Die staatliche Unterstützung für arme Familien orientiert sich nach einer Studie zu wenig am Bedarf der Kinder. Sie werde ihren Bedürfnissen deshalb oft nicht gerecht, heißt es in der Daten-Auswertung des Forschungsinstituts der Bundesagentur für Arbeit im Auftrag der Bertelsmann Stiftung, über die „Der Spiegel“ berichtet.
Die Untersuchung zeigt eine deutliche Benachteiligung von Kindern aus einkommensschwachen Familien gegenüber denen aus Familien in gesicherten finanziellen Verhältnissen. Demnach machen drei Viertel (76 Prozent) der Kinder aus Hartz-IV-Familien noch nicht einmal eine Woche Urlaub im Jahr; bei Kindern in gesicherten Verhältnissen sind es nur 21 Prozent. 54 Prozent der armutsgefährdeten Kinder können demnach nicht mindestens einmal im Monat ins Kino, Theater oder Konzert gehen, 31 Prozent nicht mindestens einmal Freunde zum Essen einladen. 14 Prozent haben kein Internet. Zehn Prozent besitzen keine ausreichende Winterkleidung.
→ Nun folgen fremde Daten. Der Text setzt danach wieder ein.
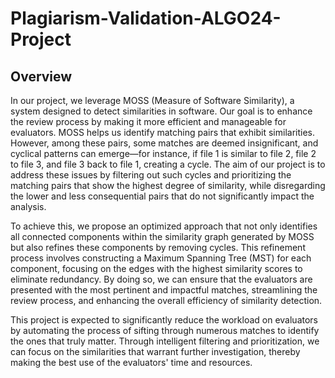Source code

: # Plagiarism-Validation-ALGO24-Project

## Overview
In our project, we leverage MOSS (Measure of Software Similarity), a system designed to detect similarities in software. Our goal is to enhance the review process by making it more efficient and manageable for evaluators. MOSS helps us identify matching pairs that exhibit similarities. However, among these pairs, some matches are deemed insignificant, and cyclical patterns can emerge—for instance, if file 1 is similar to file 2, file 2 to file 3, and file 3 back to file 1, creating a cycle. The aim of our project is to address these issues by filtering out such cycles and prioritizing the matching pairs that show the highest degree of similarity, while disregarding the lower and less consequential pairs that do not significantly impact the analysis.

To achieve this, we propose an optimized approach that not only identifies all connected components within the similarity graph generated by MOSS but also refines these components by removing cycles. This refinement process involves constructing a Maximum Spanning Tree (MST) for each component, focusing on the edges with the highest similarity scores to eliminate redundancy. By doing so, we can ensure that the evaluators are presented with the most pertinent and impactful matches, streamlining the review process, and enhancing the overall efficiency of similarity detection.

This project is expected to significantly reduce the workload on evaluators by automating the process of sifting through numerous matches to identify the ones that truly matter. Through intelligent filtering and prioritization, we can focus on the similarities that warrant further investigation, thereby making the best use of the evaluators' time and resources.

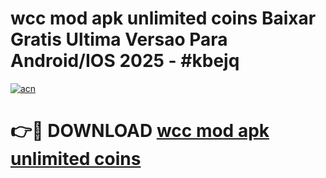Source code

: # wcc mod apk unlimited coins Baixar Gratis Ultima Versao Para Android/IOS 2025 - #kbejq

[![acn](https://github.com/user-attachments/assets/0f9c940e-d8b0-45ae-aac7-cd30a18b3e1c)](https://app.mediaupload.pro?title=wcc_mod_apk_unlimited_coins&ref=27F)

# 👉🔴 DOWNLOAD [wcc mod apk unlimited coins](https://app.mediaupload.pro?title=wcc_mod_apk_unlimited_coins&ref=27F)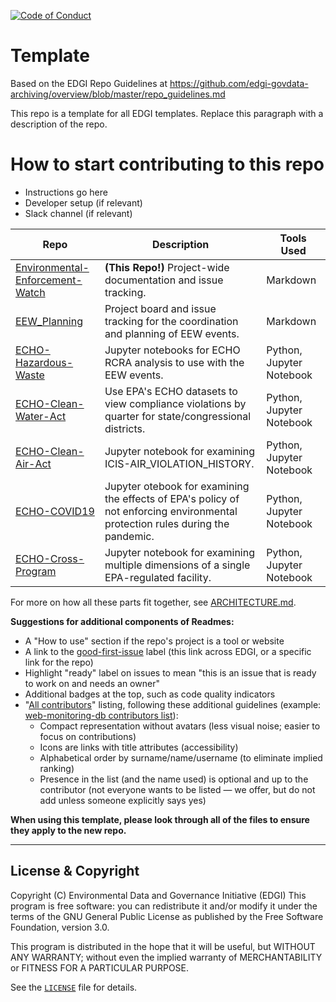  [![Code of Conduct](https://img.shields.io/badge/%E2%9D%A4-code%20of%20conduct-blue.svg?style=flat)](https://github.com/edgi-govdata-archiving/overview/blob/master/CONDUCT.md)

# Template
Based on the EDGI Repo Guidelines at https://github.com/edgi-govdata-archiving/overview/blob/master/repo_guidelines.md

This repo is a template for all EDGI templates. Replace this paragraph with a description of the repo.

# How to start contributing to this repo
* Instructions go here
* Developer setup (if relevant)
* Slack channel (if relevant)

| Repo | Description | Tools Used |
| ---- | ----------- | ---------- |
| [Environmental-Enforcement-Watch](https://github.com/edgi-govdata-archiving/Environmental-Enforcement-Watch) | **(This Repo!)** Project-wide documentation and issue tracking. | Markdown |
| [EEW_Planning](https://github.com/edgi-govdata-archiving/EEW_Planning)| Project board and issue tracking for the coordination and planning of EEW events. | Markdown |
| [ECHO-Hazardous-Waste](https://github.com/edgi-govdata-archiving/ECHO-Hazardous-Waste) | Jupyter notebooks for ECHO RCRA analysis to use with the EEW events.| Python, Jupyter Notebook |
| [ECHO-Clean-Water-Act](https://github.com/edgi-govdata-archiving/ECHO-CWA-Compliance) | Use EPA's ECHO datasets to view compliance violations by quarter for state/congressional districts. | Python, Jupyter Notebook |
| [ECHO-Clean-Air-Act](https://github.com/edgi-govdata-archiving/ECHO-Air-Violations) | Jupyter notebook for examining ICIS-AIR_VIOLATION_HISTORY.| Python, Jupyter Notebook |
| [ECHO-COVID19](https://github.com/edgi-govdata-archiving/ECHO-COVID19) | Jupyter otebook for examining the effects of EPA's policy of not enforcing environmental protection rules during the pandemic.| Python, Jupyter Notebook |
| [ECHO-Cross-Program](https://github.com/edgi-govdata-archiving/ECHO-Cross-Program) | Jupyter notebook for examining multiple dimensions of a single EPA-regulated facility.| Python, Jupyter Notebook |

For more on how all these parts fit together, see [ARCHITECTURE.md](https://github.com/edgi-govdata-archiving/Environmental-Enforcement-Watch/blob/master/ARCHITECTURE.md).

**Suggestions for additional components of Readmes:**
* A "How to use" section if the repo's project is a tool or website
* A link to the [good-first-issue](https://github.com/issues?q=is%3Aopen+is%3Aissue+label%3Agood-first-issue+user%3Aedgi-govdata-archiving) label (this link across EDGI, or a specific link for the repo)
* Highlight "ready" label on issues to mean "this is an issue that is ready to work on and needs an owner"
* Additional badges at the top, such as code quality indicators
* "[All contributors](https://github.com/kentcdodds/all-contributors#emoji-key)" listing, following these additional guidelines (example: [web-monitoring-db contributors list](https://github.com/edgi-govdata-archiving/web-monitoring-db#contributors)):
  - Compact representation without avatars (less visual noise; easier to focus on contributions)
  - Icons are links with title attributes (accessibility)
  - Alphabetical order by surname/name/username (to eliminate implied ranking)
  - Presence in the list (and the name used) is optional and up to the contributor (not everyone wants to be listed — we offer, but do not add unless someone explicitly says yes)

**When using this template, please look through all of the files to ensure they apply to the new repo.**

---

## License & Copyright

Copyright (C) <year> Environmental Data and Governance Initiative (EDGI)
This program is free software: you can redistribute it and/or modify it under the terms of the GNU General Public License as published by the Free Software Foundation, version 3.0.

This program is distributed in the hope that it will be useful, but WITHOUT ANY WARRANTY; without even the implied warranty of MERCHANTABILITY or FITNESS FOR A PARTICULAR PURPOSE.

See the [`LICENSE`](/LICENSE) file for details.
Armutsgefährdung in Deutschland
Wer in Deutschland allein mit weniger als 979 Euro netto im Monat auskommen muss, gilt nach der EU-Statistik als armutsgefährdet. Bei einer vierköpfigen Familie liegt die Grenze bei 2056 Euro im Monat. Nach dieser Rechnung sind 13 Millionen Menschen in der Bundesrepublik von Armut bedroht. Der Anteil an der Bevölkerung von rund 16 Prozent ist seit Jahren relativ stabil. Armutsforscher Hans-Ulrich Huster warnt jedoch: „Etwa die Hälfte davon hat keine Chance mehr, da raus zu kommen.“ Ulrich Schneider vom Paritätischen Wohlfahrtsverband ergänzt: „Wir haben immer mehr Erwerbstätige, aber trotzdem schützt dies nicht mehr vor Armut.“
Die Statistiker sprechen von „Armutsgefährdung“ oder einem „relativen Armutsrisiko“. Nach der Definition der EU-Statistik ist von Armut bedroht, wer von weniger als 60 Prozent des mittleren Einkommens der Bevölkerung seines Landes lebt. „Armut“ ist nach Ansicht des Armutsforschers Christian Arndt „ein Zeichen dafür, dass etwas Wesentliches zum Wohlergehen fehlt“. Dies betreffe aber nicht alle, die über ein Einkommen unterhalb der „Armutsrisikoschwelle“ verfügten. „So ist dies sicher nicht der Fall für einen Studierenden mit geringem Einkommen, kann aber sehr wohl für ein schwerwiegendes Problem für eine alleinstehende Rentnerin sein.“
Mit einer Armutsgefährdungsquote von 16,1 Prozent schneidet Deutschland 2013 um 0,6 Prozentpunkte besser ab als der Anteil aller EU-Länder zusammen. Allerdings fehlen für den exakten Mittelwert noch einige Zahlen, etwa die von Irland und Kroatien. Besonders hoch ist der Anteil der von Armut bedrohten Menschen in Griechenland (23,1 Prozent), Rumänien (22,4 Prozent) und Bulgarien (21,0 Prozent). Am niedrigsten ist das Armutsrisiko in der Tschechischen Republik (mit einem Anteil von 8,6 Prozent), Island (9,3 Prozent), den Niederlanden (10,4 Prozent) und Norwegen (10,9 Prozent).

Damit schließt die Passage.